To do – Produce a word-for-word copy of the listing below without its pictures.

Recorded data –
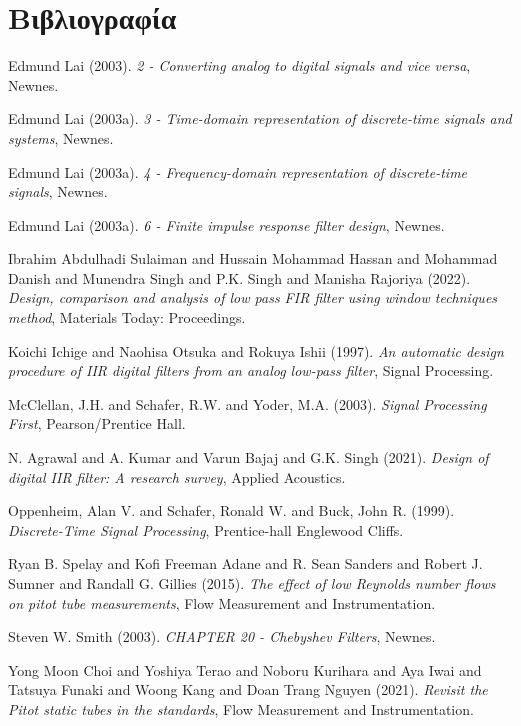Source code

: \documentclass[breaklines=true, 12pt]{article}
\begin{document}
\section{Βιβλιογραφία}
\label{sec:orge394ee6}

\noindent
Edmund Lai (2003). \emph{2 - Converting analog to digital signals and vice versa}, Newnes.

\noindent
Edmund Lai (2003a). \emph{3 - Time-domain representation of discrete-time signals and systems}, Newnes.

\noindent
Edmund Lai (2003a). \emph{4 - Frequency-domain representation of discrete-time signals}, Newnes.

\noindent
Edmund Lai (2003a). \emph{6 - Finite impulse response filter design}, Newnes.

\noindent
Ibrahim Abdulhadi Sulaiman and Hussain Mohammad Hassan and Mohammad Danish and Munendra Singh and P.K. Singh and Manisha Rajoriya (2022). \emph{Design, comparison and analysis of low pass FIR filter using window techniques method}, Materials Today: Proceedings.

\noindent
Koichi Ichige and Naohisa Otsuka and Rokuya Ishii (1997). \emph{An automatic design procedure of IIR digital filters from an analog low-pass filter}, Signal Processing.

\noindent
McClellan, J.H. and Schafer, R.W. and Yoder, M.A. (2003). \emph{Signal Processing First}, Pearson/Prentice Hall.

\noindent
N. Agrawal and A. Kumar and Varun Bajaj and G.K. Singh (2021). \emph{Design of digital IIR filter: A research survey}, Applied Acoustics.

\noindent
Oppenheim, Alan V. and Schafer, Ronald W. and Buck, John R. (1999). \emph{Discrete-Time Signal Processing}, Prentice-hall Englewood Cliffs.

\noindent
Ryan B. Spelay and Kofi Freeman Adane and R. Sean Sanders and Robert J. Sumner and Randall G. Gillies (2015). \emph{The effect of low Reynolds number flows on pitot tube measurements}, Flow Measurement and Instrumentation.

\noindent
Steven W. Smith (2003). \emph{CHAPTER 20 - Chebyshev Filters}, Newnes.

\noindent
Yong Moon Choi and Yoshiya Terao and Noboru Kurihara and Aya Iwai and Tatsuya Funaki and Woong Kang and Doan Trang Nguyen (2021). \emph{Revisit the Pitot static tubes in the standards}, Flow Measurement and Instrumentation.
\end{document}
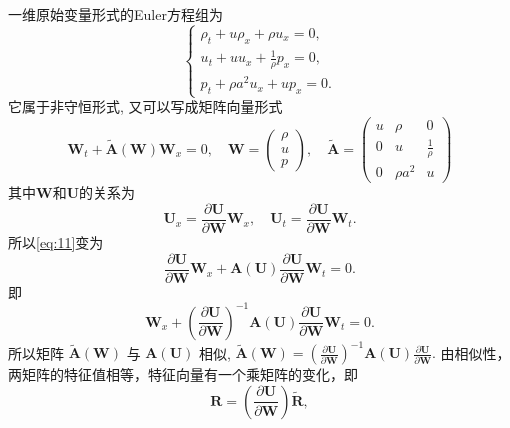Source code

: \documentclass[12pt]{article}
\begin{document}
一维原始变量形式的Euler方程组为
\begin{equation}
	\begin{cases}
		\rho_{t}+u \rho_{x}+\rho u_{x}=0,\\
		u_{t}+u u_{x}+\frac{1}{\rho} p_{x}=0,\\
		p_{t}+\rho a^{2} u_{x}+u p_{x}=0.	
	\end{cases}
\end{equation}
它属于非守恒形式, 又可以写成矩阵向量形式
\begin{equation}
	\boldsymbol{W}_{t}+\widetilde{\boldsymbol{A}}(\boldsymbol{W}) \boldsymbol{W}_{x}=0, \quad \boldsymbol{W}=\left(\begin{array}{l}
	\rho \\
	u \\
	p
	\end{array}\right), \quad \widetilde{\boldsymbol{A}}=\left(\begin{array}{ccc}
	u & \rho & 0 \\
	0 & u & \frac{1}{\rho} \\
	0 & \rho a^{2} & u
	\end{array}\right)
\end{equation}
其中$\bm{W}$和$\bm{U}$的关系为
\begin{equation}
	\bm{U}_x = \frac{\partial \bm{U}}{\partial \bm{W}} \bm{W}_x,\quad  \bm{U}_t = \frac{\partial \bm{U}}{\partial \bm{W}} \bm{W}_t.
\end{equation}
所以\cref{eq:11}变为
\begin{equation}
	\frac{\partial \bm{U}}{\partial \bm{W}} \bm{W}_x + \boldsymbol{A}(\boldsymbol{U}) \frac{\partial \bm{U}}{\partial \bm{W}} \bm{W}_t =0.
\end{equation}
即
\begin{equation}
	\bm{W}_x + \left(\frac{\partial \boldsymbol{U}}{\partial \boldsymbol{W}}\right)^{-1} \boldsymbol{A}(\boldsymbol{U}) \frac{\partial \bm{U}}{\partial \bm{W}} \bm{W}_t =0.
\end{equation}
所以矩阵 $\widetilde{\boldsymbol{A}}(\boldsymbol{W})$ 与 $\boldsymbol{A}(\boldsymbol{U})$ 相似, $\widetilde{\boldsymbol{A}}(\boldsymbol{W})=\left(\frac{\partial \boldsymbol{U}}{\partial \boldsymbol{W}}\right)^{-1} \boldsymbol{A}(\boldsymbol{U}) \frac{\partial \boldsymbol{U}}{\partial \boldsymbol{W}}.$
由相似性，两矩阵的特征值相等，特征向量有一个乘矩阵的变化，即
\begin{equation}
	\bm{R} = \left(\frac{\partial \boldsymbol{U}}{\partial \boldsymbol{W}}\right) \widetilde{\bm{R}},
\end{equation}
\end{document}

Solution to this task –
Source code

: \documentclass[breaklines=true, 12pt]{article}
\begin{document}
\section{Βιβλιογραφία}
\label{sec:orge394ee6}

\noindent
Edmund Lai (2003). \emph{2 - Converting analog to digital signals and vice versa}, Newnes.

\noindent
Edmund Lai (2003a). \emph{3 - Time-domain representation of discrete-time signals and systems}, Newnes.

\noindent
Edmund Lai (2003a). \emph{4 - Frequency-domain representation of discrete-time signals}, Newnes.

\noindent
Edmund Lai (2003a). \emph{6 - Finite impulse response filter design}, Newnes.

\noindent
Ibrahim Abdulhadi Sulaiman and Hussain Mohammad Hassan and Mohammad Danish and Munendra Singh and P.K. Singh and Manisha Rajoriya (2022). \emph{Design, comparison and analysis of low pass FIR filter using window techniques method}, Materials Today: Proceedings.

\noindent
Koichi Ichige and Naohisa Otsuka and Rokuya Ishii (1997). \emph{An automatic design procedure of IIR digital filters from an analog low-pass filter}, Signal Processing.

\noindent
McClellan, J.H. and Schafer, R.W. and Yoder, M.A. (2003). \emph{Signal Processing First}, Pearson/Prentice Hall.

\noindent
N. Agrawal and A. Kumar and Varun Bajaj and G.K. Singh (2021). \emph{Design of digital IIR filter: A research survey}, Applied Acoustics.

\noindent
Oppenheim, Alan V. and Schafer, Ronald W. and Buck, John R. (1999). \emph{Discrete-Time Signal Processing}, Prentice-hall Englewood Cliffs.

\noindent
Ryan B. Spelay and Kofi Freeman Adane and R. Sean Sanders and Robert J. Sumner and Randall G. Gillies (2015). \emph{The effect of low Reynolds number flows on pitot tube measurements}, Flow Measurement and Instrumentation.

\noindent
Steven W. Smith (2003). \emph{CHAPTER 20 - Chebyshev Filters}, Newnes.

\noindent
Yong Moon Choi and Yoshiya Terao and Noboru Kurihara and Aya Iwai and Tatsuya Funaki and Woong Kang and Doan Trang Nguyen (2021). \emph{Revisit the Pitot static tubes in the standards}, Flow Measurement and Instrumentation.
\end{document}
Source code

: \documentclass[12pt]{article}
\begin{document}
一维原始变量形式的Euler方程组为
\begin{equation}
	\begin{cases}
		\rho_{t}+u \rho_{x}+\rho u_{x}=0,\\
		u_{t}+u u_{x}+\frac{1}{\rho} p_{x}=0,\\
		p_{t}+\rho a^{2} u_{x}+u p_{x}=0.	
	\end{cases}
\end{equation}
它属于非守恒形式, 又可以写成矩阵向量形式
\begin{equation}
	\boldsymbol{W}_{t}+\widetilde{\boldsymbol{A}}(\boldsymbol{W}) \boldsymbol{W}_{x}=0, \quad \boldsymbol{W}=\left(\begin{array}{l}
	\rho \\
	u \\
	p
	\end{array}\right), \quad \widetilde{\boldsymbol{A}}=\left(\begin{array}{ccc}
	u & \rho & 0 \\
	0 & u & \frac{1}{\rho} \\
	0 & \rho a^{2} & u
	\end{array}\right)
\end{equation}
其中$\bm{W}$和$\bm{U}$的关系为
\begin{equation}
	\bm{U}_x = \frac{\partial \bm{U}}{\partial \bm{W}} \bm{W}_x,\quad  \bm{U}_t = \frac{\partial \bm{U}}{\partial \bm{W}} \bm{W}_t.
\end{equation}
所以\cref{eq:11}变为
\begin{equation}
	\frac{\partial \bm{U}}{\partial \bm{W}} \bm{W}_x + \boldsymbol{A}(\boldsymbol{U}) \frac{\partial \bm{U}}{\partial \bm{W}} \bm{W}_t =0.
\end{equation}
即
\begin{equation}
	\bm{W}_x + \left(\frac{\partial \boldsymbol{U}}{\partial \boldsymbol{W}}\right)^{-1} \boldsymbol{A}(\boldsymbol{U}) \frac{\partial \bm{U}}{\partial \bm{W}} \bm{W}_t =0.
\end{equation}
所以矩阵 $\widetilde{\boldsymbol{A}}(\boldsymbol{W})$ 与 $\boldsymbol{A}(\boldsymbol{U})$ 相似, $\widetilde{\boldsymbol{A}}(\boldsymbol{W})=\left(\frac{\partial \boldsymbol{U}}{\partial \boldsymbol{W}}\right)^{-1} \boldsymbol{A}(\boldsymbol{U}) \frac{\partial \boldsymbol{U}}{\partial \boldsymbol{W}}.$
由相似性，两矩阵的特征值相等，特征向量有一个乘矩阵的变化，即
\begin{equation}
	\bm{R} = \left(\frac{\partial \boldsymbol{U}}{\partial \boldsymbol{W}}\right) \widetilde{\bm{R}},
\end{equation}
\end{document}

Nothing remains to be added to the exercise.